Availability Metrics

team lib

Providing a measurement of services within the storage network requires some type of metric. The most encompassing is the service level. Service levels exist on several levels. There are specific agreements with end users that define the level of service the IT department provides. There are internal service levels that are managed to provide a working measurement of systems and networking performance. Indeed, working with existing service levels for storage, if they exist, may be either too specific or fail to have sufficient depth to cover performance beyond pure capacity measurements. The key is the establishment of meaningful measurements for the SAN infrastructure that encompasses both storage systems and network specifications.

Establishing service levels for storage network configurations requires the integration of dependent system functions, related network activities, and specific storage elements as they come together to form the storage network infrastructure.
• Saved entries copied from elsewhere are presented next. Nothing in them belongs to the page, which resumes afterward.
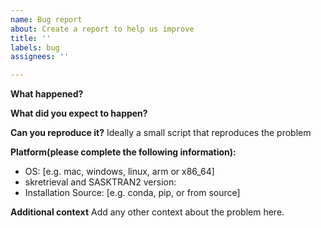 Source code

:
 ```yaml
---
name: Bug report
about: Create a report to help us improve
title: ''
labels: bug
assignees: ''

---
```


**What happened?**

**What did you expect to happen?**

**Can you reproduce it?**
Ideally a small script that reproduces the problem

**Platform(please complete the following information):**
 - OS: [e.g. mac, windows, linux, arm or x86_64]
 - skretrieval and SASKTRAN2 version:
 - Installation Source: [e.g. conda, pip, or from source]

**Additional context**
Add any other context about the problem here.
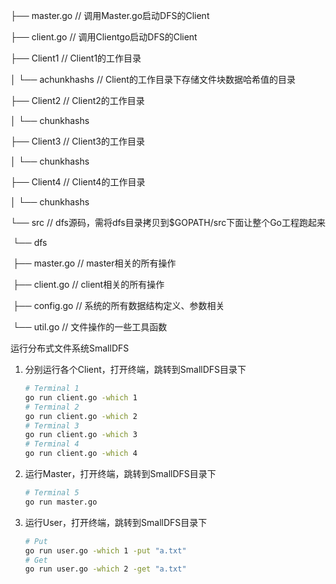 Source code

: ├── master.go	// 调用Master.go启动DFS的Client

├── client.go	// 调用Clientgo启动DFS的Client

├── Client1 // Client1的工作目录

│   └── achunkhashs // Client的工作目录下存储文件块数据哈希值的目录

├── Client2 // Client2的工作目录

│   └── chunkhashs

├── Client3 // Client3的工作目录

│   └── chunkhashs

├── Client4 // Client4的工作目录

│   └── chunkhashs

└── src			// dfs源码，需将dfs目录拷贝到$GOPATH/src下面让整个Go工程跑起来

​    └── dfs

​          ├── master.go		// master相关的所有操作

​          ├── client.go		// client相关的所有操作

​          ├── config.go		// 系统的所有数据结构定义、参数相关

​          └── util.go		// 文件操作的一些工具函数

运行分布式文件系统SmallDFS

1. 分别运行各个Client，打开终端，跳转到SmallDFS目录下

   ```bash
   # Terminal 1
   go run client.go -which 1
   # Terminal 2
   go run client.go -which 2
   # Terminal 3
   go run client.go -which 3
   # Terminal 4
   go run client.go -which 4
   ```

2. 运行Master，打开终端，跳转到SmallDFS目录下

   ```bash
   # Terminal 5
   go run master.go
   ```

3. 运行User，打开终端，跳转到SmallDFS目录下

   ```bash
   # Put
   go run user.go -which 1 -put "a.txt"
   # Get
   go run user.go -which 2 -get "a.txt"
   ```

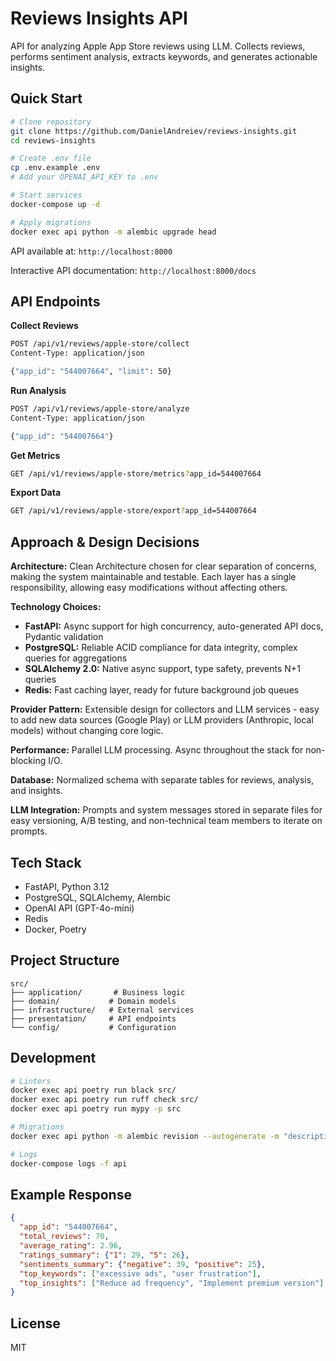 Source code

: # Reviews Insights API

API for analyzing Apple App Store reviews using LLM. Collects reviews, performs sentiment analysis, extracts keywords, and generates actionable insights.

## Quick Start

```bash
# Clone repository
git clone https://github.com/DanielAndreiev/reviews-insights.git
cd reviews-insights

# Create .env file
cp .env.example .env
# Add your OPENAI_API_KEY to .env

# Start services
docker-compose up -d

# Apply migrations
docker exec api python -m alembic upgrade head
```

API available at: `http://localhost:8000`

Interactive API documentation: `http://localhost:8000/docs`

## API Endpoints

**Collect Reviews**
```bash
POST /api/v1/reviews/apple-store/collect
Content-Type: application/json

{"app_id": "544007664", "limit": 50}
```

**Run Analysis**
```bash
POST /api/v1/reviews/apple-store/analyze
Content-Type: application/json

{"app_id": "544007664"}
```

**Get Metrics**
```bash
GET /api/v1/reviews/apple-store/metrics?app_id=544007664
```

**Export Data**
```bash
GET /api/v1/reviews/apple-store/export?app_id=544007664
```

## Approach & Design Decisions

**Architecture:** Clean Architecture chosen for clear separation of concerns, making the system maintainable and testable. Each layer has a single responsibility, allowing easy modifications without affecting others.

**Technology Choices:**
- **FastAPI:** Async support for high concurrency, auto-generated API docs, Pydantic validation
- **PostgreSQL:** Reliable ACID compliance for data integrity, complex queries for aggregations
- **SQLAlchemy 2.0:** Native async support, type safety, prevents N+1 queries
- **Redis:** Fast caching layer, ready for future background job queues

**Provider Pattern:** Extensible design for collectors and LLM services - easy to add new data sources (Google Play) or LLM providers (Anthropic, local models) without changing core logic.

**Performance:** Parallel LLM processing. Async throughout the stack for non-blocking I/O.

**Database:** Normalized schema with separate tables for reviews, analysis, and insights.

**LLM Integration:** Prompts and system messages stored in separate files for easy versioning, A/B testing, and non-technical team members to iterate on prompts.

## Tech Stack

- FastAPI, Python 3.12
- PostgreSQL, SQLAlchemy, Alembic
- OpenAI API (GPT-4o-mini)
- Redis
- Docker, Poetry


## Project Structure

```
src/
├── application/       # Business logic
├── domain/           # Domain models
├── infrastructure/   # External services
├── presentation/     # API endpoints
└── config/           # Configuration
```

## Development

```bash
# Linters
docker exec api poetry run black src/
docker exec api poetry run ruff check src/
docker exec api poetry run mypy -p src

# Migrations
docker exec api python -m alembic revision --autogenerate -m "description"

# Logs
docker-compose logs -f api
```

## Example Response

```json
{
  "app_id": "544007664",
  "total_reviews": 70,
  "average_rating": 2.96,
  "ratings_summary": {"1": 29, "5": 26},
  "sentiments_summary": {"negative": 39, "positive": 25},
  "top_keywords": ["excessive ads", "user frustration"],
  "top_insights": ["Reduce ad frequency", "Implement premium version"]
}
```

## License

MIT

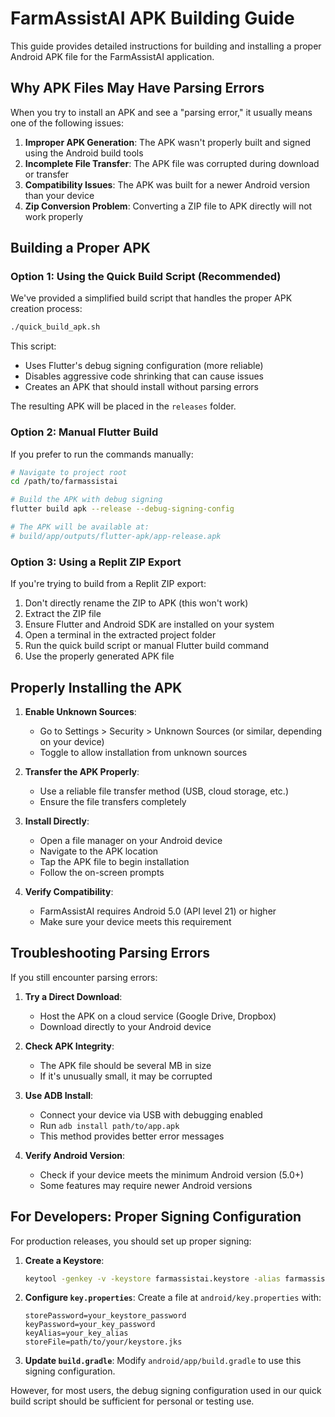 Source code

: # FarmAssistAI APK Building Guide

This guide provides detailed instructions for building and installing a proper Android APK file for the FarmAssistAI application.

## Why APK Files May Have Parsing Errors

When you try to install an APK and see a "parsing error," it usually means one of the following issues:

1. **Improper APK Generation**: The APK wasn't properly built and signed using the Android build tools
2. **Incomplete File Transfer**: The APK file was corrupted during download or transfer
3. **Compatibility Issues**: The APK was built for a newer Android version than your device
4. **Zip Conversion Problem**: Converting a ZIP file to APK directly will not work properly

## Building a Proper APK

### Option 1: Using the Quick Build Script (Recommended)

We've provided a simplified build script that handles the proper APK creation process:

```bash
./quick_build_apk.sh
```

This script:
- Uses Flutter's debug signing configuration (more reliable)
- Disables aggressive code shrinking that can cause issues
- Creates an APK that should install without parsing errors

The resulting APK will be placed in the `releases` folder.

### Option 2: Manual Flutter Build

If you prefer to run the commands manually:

```bash
# Navigate to project root
cd /path/to/farmassistai

# Build the APK with debug signing
flutter build apk --release --debug-signing-config

# The APK will be available at:
# build/app/outputs/flutter-apk/app-release.apk
```

### Option 3: Using a Replit ZIP Export

If you're trying to build from a Replit ZIP export:

1. Don't directly rename the ZIP to APK (this won't work)
2. Extract the ZIP file
3. Ensure Flutter and Android SDK are installed on your system
4. Open a terminal in the extracted project folder
5. Run the quick build script or manual Flutter build command
6. Use the properly generated APK file

## Properly Installing the APK

1. **Enable Unknown Sources**:
   - Go to Settings > Security > Unknown Sources (or similar, depending on your device)
   - Toggle to allow installation from unknown sources

2. **Transfer the APK Properly**:
   - Use a reliable file transfer method (USB, cloud storage, etc.)
   - Ensure the file transfers completely

3. **Install Directly**:
   - Open a file manager on your Android device
   - Navigate to the APK location
   - Tap the APK file to begin installation
   - Follow the on-screen prompts

4. **Verify Compatibility**:
   - FarmAssistAI requires Android 5.0 (API level 21) or higher
   - Make sure your device meets this requirement

## Troubleshooting Parsing Errors

If you still encounter parsing errors:

1. **Try a Direct Download**:
   - Host the APK on a cloud service (Google Drive, Dropbox)
   - Download directly to your Android device

2. **Check APK Integrity**:
   - The APK file should be several MB in size
   - If it's unusually small, it may be corrupted

3. **Use ADB Install**:
   - Connect your device via USB with debugging enabled
   - Run `adb install path/to/app.apk`
   - This method provides better error messages

4. **Verify Android Version**:
   - Check if your device meets the minimum Android version (5.0+)
   - Some features may require newer Android versions

## For Developers: Proper Signing Configuration

For production releases, you should set up proper signing:

1. **Create a Keystore**:
   ```bash
   keytool -genkey -v -keystore farmassistai.keystore -alias farmassistai -keyalg RSA -keysize 2048 -validity 10000
   ```

2. **Configure `key.properties`**:
   Create a file at `android/key.properties` with:
   ```
   storePassword=your_keystore_password
   keyPassword=your_key_password
   keyAlias=your_key_alias
   storeFile=path/to/your/keystore.jks
   ```

3. **Update `build.gradle`**:
   Modify `android/app/build.gradle` to use this signing configuration.

However, for most users, the debug signing configuration used in our quick build script should be sufficient for personal or testing use.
First and foremost in the development of these metrics is the association of the workloads. A discussion of estimating workload I/Os can be found in Chapter 17. This is an important exercise because it forces discipline regarding establishing the user s side of the equation and assists in integrating storage configuration service levels into supported applications.

As discussed, two forms of service levels should be developed: an external articulation of services to the supporting business units and end users, and an internal service level that supports both the data center infrastructure and your application development colleagues (DBAs, other systems administrators, and business continuity teams ). The external service to the business units is explained in the following section.

External Service Level for Storage Networks

The following can provide a data availability framework for working with external service levels.

Data Availability

This component defines which data is referred to with the service and when it will be available. In addition will be a understanding as to when the data will be unavailable. All data becomes unavailable at some point because of the need to back up files and volumes periodically, and because of the occasional system upgrade that makes all data unavailable while hardware, operating system, or application software is upgraded. These are typical of general service levels and should be included within those commitments. For storage service levels, however, the data center should note that particular availability requirements will be subject to additional or similar instances where the hardware, switch OS, or a management application will be upgraded. These may require the user data to be unavailable during those times.

Data availability is extremely important to the data center. The ability of meeting external service levels will center upon IT activities to define the service levels along with supporting the service levels.

  • Uptime This metric is usually expressed as a percentage of the data availability period that the data center has committed to. This is driven by the need to keep data available for particular applications, user transactions, or general-purpose access (as with network file systems), and reflects the sensitivity of the business application to the companys operations. Examples are expressed in terms of 99.999, the five nines to distinguish that the data is committed to be available for that percentage of the overall time period it has been committed to. In other words, if an OLTP application requires a 99.999 uptime during the transaction period of 6 A.M. to 6 P.M. PST to support the operations of both coasts, then the percentage is applied to that 12-hour period. Therefore, in this example, the OLTP application requires the data be available 719.9928 minutes of that 12- hour (720 minutes) time periodeffectively rendering this a 100-percent uptime for the data.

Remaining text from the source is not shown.